While in San Francisco, the Secretary-General will also participate in events focusing on the priorities of the UN, including sustainable development, climate change and human rights. He is scheduled to participate in a roundtable discussion with Environmentalist Tom Steyer and other participants, on climate change and building momentum for action at the forthcoming Conference of Parties (COP21) in Paris. The Secretary-General is expected to receive the Harvey Milk Medal for launching the UN “Free & Equal” campaign. Launched in 2013, the campaign raises awareness of homophobic and transphobic violence, and discrimination, and promotes greater respect for the rights of LGBT people everywhere.
He will attend a meeting with representatives from the private sector, including the Chief Executive Officer of Dell, Michael Dell, to discuss ways in which major tech companies in the Bay Area can contribute to advancing the global development agenda.

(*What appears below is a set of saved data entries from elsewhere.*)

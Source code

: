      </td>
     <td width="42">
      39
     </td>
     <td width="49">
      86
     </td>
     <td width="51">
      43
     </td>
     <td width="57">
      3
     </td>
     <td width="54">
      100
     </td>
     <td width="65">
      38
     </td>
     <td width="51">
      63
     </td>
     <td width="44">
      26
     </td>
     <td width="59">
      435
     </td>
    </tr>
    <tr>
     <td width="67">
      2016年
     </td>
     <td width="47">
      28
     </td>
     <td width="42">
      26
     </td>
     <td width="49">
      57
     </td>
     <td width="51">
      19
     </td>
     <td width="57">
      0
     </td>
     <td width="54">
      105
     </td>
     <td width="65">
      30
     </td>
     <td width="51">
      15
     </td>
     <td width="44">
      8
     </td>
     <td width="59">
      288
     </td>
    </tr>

I would like to flag today the fifth Global Forum on Remittances and Development in Milan, where more than 400 policymakers, private-sector and civil-society representatives observed the first International Day of Family Remittances. Yesterday, the International Fund for Agricultural Development had a report, “Sending Money Home: European flows and markets”, which shows that, last year, 50 million migrant workers living in Europe sent home $109.4 billion in remittances, providing a lifeline to more than 150 million people around the world.

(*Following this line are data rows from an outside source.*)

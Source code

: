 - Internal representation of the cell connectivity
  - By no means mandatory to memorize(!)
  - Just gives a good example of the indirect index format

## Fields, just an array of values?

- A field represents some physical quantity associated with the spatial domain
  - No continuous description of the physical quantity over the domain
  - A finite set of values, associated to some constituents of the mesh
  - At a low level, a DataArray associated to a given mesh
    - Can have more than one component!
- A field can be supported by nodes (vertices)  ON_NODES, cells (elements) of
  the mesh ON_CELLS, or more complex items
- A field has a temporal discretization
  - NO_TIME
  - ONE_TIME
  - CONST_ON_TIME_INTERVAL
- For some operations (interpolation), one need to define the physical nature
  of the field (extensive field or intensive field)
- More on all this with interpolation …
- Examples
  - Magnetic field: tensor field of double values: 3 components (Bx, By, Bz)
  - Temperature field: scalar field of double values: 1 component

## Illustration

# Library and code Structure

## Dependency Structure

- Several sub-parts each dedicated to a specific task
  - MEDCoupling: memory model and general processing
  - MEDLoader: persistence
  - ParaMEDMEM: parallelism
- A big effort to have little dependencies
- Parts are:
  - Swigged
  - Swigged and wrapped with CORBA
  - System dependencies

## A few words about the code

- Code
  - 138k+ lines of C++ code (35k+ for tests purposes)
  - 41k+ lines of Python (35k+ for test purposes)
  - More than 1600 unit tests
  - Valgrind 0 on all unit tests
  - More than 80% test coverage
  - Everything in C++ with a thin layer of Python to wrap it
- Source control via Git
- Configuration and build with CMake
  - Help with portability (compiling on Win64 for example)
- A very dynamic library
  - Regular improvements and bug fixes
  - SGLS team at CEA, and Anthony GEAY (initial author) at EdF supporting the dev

On Burundi, we were asked yesterday about a letter to the Chef de Cabinet from media in Burundi. We did receive it later in the day and we continue to stress that freedom of expression and respect for the independence of journalists is essential. We call on all actors, including the Government, to ensure their safety.
Last, this evening, at 6:30 p.m. in the Economic and Social Council Chamber, there will be an interactive panel discussion on digital solutions for online counter-radicalization. The event, co-organized by the UN Counter-Terrorism Centre and the Digital Diplomacy Coalition, will allow experts from the UN, digital media, communications and technology companies to discuss ways to address extremist narratives online without limiting the basic rights of freedom of speech and access to information. More information on this event is available at the Media Documents Centre. That’s it for me. Questions?
**Questions and Answers
Question: Can you please go on the record regarding the new South African news reports that South Africa troops serving as blue helmets in Darfur were surrounded by Sudanese troops awaiting the pending arrival of President Omar Bashir from South Africa?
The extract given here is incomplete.